Dolly Parton Said She Was ‘Mean as a Snake’ as a Child
Dolly Parton had a big heart as a child, but she was also a little on the rough and tumble side. The same youngster who tried to convince her classmates that her coat of many colors was special because it was made with love was also, admittedly, “mean as a snake.” Here’s what the “Jolene” singer was like as a kid and young teenager growing up in the mountains of East Tennessee.
Dolly Parton’s childhood in the mountains of East Tennessee
Parton grew up with her 11 siblings in a one-bedroom shack without running water or electricity. Every winter, her mother would slip into a depression, worried one or more of her children would die of pneumonia. The Parton children walked about two miles every weekday morning to a one-room barn schoolhouse. On the way there, they aimed to avoid the violent neighbor kids who beat them up.
While Parton grew up poor, her mother always taught her that their family was rich in other things.
“Mama said, ‘Look, don’t you ever say we are poor. We are not poor people. Now, we don’t have as much material stuff as other people do, but wealth is not measured by a dollar,'” Parton wrote in her 2020 book, Songteller, My Life in Lyrics.
The ‘Jolene’ singer was a mean tomboy who loved makeup and frilly things
In an interview with Rolling Stone in 1977, Parton described what she was like as a child — both fiercely feminine and a rough and tumble tomboy.
“I was mean as a snake,” she said, as recorded in the book Dolly on Dolly. “I’m still a tomboy, a lot more than you might think. But I always loved to be feminine, I always liked frilly things and perfume. I used to use Merthiolate for lipstick and there wasn’t nothin’ daddy could do to get that off.”
The interviewer, Chet Flippo, asked if the Merthiolate hurt her lips.

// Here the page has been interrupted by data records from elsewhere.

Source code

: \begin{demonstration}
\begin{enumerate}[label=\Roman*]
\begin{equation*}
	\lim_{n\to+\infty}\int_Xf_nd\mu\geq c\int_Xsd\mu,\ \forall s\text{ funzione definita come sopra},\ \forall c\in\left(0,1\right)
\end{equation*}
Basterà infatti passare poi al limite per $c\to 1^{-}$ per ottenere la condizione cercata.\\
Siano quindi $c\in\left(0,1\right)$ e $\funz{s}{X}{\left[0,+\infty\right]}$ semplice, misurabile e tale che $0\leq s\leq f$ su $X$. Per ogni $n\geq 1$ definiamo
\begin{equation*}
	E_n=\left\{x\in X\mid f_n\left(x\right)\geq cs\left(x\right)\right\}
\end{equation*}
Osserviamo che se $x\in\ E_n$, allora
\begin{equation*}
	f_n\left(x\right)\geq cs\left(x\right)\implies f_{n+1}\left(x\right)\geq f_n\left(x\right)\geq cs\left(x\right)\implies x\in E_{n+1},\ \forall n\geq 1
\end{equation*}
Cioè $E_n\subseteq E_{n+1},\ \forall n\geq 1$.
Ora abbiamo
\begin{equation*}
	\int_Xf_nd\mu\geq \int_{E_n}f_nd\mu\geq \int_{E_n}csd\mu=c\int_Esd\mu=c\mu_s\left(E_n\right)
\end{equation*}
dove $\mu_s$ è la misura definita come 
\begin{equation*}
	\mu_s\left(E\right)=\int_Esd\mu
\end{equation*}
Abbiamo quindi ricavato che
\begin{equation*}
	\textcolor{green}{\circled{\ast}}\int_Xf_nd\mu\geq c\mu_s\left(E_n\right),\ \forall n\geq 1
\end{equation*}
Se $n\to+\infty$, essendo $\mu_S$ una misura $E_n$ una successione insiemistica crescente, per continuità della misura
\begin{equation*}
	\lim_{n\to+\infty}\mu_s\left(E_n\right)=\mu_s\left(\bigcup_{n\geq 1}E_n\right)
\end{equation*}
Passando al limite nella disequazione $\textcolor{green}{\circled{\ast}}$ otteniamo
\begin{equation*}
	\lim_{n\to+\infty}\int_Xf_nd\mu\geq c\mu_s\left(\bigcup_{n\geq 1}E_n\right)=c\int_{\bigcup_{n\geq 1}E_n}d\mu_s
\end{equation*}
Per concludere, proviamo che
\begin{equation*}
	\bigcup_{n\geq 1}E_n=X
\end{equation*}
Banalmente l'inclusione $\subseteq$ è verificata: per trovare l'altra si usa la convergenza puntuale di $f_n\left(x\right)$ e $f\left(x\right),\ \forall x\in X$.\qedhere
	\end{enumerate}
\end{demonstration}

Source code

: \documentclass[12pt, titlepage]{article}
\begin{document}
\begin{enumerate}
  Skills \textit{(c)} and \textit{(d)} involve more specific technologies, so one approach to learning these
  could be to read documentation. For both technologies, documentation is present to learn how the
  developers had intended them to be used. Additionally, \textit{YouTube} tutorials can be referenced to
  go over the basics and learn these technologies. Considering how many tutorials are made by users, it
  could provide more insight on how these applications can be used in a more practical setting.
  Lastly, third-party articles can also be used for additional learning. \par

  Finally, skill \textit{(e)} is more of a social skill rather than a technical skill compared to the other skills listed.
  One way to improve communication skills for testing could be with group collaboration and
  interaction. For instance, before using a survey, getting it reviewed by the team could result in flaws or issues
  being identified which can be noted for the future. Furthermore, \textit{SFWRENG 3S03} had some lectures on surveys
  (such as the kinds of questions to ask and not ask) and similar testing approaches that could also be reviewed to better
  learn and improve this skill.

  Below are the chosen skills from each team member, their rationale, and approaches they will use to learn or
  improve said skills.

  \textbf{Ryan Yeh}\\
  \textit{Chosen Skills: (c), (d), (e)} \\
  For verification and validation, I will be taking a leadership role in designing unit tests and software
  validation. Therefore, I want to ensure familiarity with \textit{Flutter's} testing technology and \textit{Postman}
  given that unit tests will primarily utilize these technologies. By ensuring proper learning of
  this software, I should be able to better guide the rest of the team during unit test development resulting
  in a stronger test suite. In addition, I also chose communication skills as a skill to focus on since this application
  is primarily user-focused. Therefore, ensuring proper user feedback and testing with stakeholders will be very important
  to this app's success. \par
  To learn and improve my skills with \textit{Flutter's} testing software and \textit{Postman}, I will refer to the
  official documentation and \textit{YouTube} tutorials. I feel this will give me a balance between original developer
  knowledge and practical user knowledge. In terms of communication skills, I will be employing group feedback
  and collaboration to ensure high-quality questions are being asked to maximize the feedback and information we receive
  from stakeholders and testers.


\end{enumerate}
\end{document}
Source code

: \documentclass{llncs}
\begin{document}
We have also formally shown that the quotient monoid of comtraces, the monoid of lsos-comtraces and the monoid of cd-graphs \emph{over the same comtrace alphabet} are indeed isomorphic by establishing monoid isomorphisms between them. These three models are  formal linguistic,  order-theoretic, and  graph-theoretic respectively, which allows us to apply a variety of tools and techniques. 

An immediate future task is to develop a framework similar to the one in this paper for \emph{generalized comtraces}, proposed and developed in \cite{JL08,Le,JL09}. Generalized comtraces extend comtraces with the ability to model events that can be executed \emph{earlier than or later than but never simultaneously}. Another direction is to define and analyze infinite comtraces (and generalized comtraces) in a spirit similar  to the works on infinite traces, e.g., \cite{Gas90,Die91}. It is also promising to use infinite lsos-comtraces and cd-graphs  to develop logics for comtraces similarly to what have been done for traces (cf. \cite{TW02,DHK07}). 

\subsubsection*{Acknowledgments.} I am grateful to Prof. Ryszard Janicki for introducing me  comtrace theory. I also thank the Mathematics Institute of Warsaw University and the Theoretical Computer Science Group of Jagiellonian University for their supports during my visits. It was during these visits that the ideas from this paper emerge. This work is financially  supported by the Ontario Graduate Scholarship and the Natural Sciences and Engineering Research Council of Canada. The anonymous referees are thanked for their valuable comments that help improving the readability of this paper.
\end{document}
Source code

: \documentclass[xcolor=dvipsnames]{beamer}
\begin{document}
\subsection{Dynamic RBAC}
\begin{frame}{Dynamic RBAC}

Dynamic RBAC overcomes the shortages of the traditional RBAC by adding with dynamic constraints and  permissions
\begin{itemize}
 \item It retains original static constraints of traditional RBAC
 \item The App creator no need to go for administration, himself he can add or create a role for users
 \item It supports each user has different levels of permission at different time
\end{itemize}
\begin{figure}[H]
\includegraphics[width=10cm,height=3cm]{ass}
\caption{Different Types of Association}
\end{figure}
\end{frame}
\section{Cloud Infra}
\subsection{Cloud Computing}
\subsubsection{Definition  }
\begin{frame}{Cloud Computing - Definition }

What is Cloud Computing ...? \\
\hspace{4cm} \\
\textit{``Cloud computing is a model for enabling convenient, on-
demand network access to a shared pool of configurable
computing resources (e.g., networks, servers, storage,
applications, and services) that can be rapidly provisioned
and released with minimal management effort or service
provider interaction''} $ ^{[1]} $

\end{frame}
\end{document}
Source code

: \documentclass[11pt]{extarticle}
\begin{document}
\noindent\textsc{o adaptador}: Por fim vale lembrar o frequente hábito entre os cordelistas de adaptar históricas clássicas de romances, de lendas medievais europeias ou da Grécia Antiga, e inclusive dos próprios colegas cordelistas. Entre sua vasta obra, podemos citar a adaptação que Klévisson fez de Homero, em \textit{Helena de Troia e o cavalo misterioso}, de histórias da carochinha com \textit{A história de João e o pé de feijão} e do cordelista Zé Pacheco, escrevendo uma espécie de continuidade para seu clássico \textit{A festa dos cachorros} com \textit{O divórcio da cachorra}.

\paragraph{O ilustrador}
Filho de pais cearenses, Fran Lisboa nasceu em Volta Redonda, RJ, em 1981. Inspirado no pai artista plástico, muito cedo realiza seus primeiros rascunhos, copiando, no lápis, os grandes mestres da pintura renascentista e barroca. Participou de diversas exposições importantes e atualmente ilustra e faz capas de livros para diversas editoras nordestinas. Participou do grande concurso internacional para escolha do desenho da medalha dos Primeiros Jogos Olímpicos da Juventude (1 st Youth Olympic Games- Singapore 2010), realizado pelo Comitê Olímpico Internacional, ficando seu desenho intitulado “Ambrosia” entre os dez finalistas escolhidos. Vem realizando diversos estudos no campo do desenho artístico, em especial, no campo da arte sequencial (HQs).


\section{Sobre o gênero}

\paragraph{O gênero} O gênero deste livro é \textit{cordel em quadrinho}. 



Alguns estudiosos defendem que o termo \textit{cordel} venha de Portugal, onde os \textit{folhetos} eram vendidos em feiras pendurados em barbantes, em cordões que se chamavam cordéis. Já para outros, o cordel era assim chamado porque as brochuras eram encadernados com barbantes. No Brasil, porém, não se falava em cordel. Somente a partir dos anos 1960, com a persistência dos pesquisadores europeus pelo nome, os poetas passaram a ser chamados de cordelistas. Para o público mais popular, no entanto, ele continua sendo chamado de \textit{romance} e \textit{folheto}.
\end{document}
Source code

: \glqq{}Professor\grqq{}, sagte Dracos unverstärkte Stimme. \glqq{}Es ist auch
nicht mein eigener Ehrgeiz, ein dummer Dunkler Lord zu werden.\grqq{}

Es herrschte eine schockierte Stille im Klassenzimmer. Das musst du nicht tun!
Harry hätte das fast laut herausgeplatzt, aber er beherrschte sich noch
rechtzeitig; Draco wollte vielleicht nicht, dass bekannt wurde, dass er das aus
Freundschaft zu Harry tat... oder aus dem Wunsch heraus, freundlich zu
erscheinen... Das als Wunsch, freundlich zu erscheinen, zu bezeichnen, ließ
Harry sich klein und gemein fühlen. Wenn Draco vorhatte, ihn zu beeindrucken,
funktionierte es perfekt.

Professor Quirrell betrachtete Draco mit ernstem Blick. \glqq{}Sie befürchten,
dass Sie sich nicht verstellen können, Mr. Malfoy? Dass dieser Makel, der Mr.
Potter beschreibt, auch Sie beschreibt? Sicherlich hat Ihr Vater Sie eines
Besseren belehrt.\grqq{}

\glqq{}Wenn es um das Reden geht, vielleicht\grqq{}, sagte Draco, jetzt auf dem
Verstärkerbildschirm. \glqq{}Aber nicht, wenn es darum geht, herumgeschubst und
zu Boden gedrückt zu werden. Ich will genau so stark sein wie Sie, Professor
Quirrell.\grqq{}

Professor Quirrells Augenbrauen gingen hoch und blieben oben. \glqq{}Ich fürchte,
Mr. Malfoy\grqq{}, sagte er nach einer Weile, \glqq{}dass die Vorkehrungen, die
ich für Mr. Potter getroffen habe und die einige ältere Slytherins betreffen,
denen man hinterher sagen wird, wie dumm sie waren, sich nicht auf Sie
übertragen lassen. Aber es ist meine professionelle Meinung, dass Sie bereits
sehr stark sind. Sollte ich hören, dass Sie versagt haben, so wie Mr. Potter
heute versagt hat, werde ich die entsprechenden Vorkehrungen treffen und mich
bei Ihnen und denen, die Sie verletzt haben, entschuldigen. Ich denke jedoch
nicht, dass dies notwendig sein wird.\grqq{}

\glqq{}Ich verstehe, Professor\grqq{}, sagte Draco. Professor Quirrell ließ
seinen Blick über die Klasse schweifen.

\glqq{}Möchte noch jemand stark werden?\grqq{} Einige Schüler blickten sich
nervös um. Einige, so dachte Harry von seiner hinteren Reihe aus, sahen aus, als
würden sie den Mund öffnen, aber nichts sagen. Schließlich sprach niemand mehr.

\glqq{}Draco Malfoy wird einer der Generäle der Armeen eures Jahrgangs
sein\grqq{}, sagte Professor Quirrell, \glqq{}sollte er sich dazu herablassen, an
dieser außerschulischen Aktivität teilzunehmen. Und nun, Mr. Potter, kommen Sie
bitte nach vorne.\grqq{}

“It was worth the pain,” said Parton.
Dolly Parton’s style as a teenager
Ever since she was young, the “9 to 5” singer was drawn to flashy makeup and tight clothes.
“I was 15 when teased hair came out, and I loved that, and I loved makeup,” she said. “I always wore tight clothes. When I walked down the hall, everybody was a lookin’ to see how tight my skirt was that day or how tight my sweater was. I never did like to go around half-naked, but a lotta people said I might as well be naked, as tight as my clothes were.”
When the teased hair trend started to fade, Parton “wasn’t quite ready to quit.” Eventually, the ’80s fad became part of her signature look.
“I just kept makin’ it bigger and bigger,” she said. “I just thought, well, somebody is noticin’ it, and I’m enjoyin’ it. I like it and still do. I teased my own hair for years and years, and it was real damagin’ to your hair so about three years ago I started wearin’ wigs because it’s convenient. But people come to expect it of myself, the flashy clothes and jewelry and all the gaudy appearance.”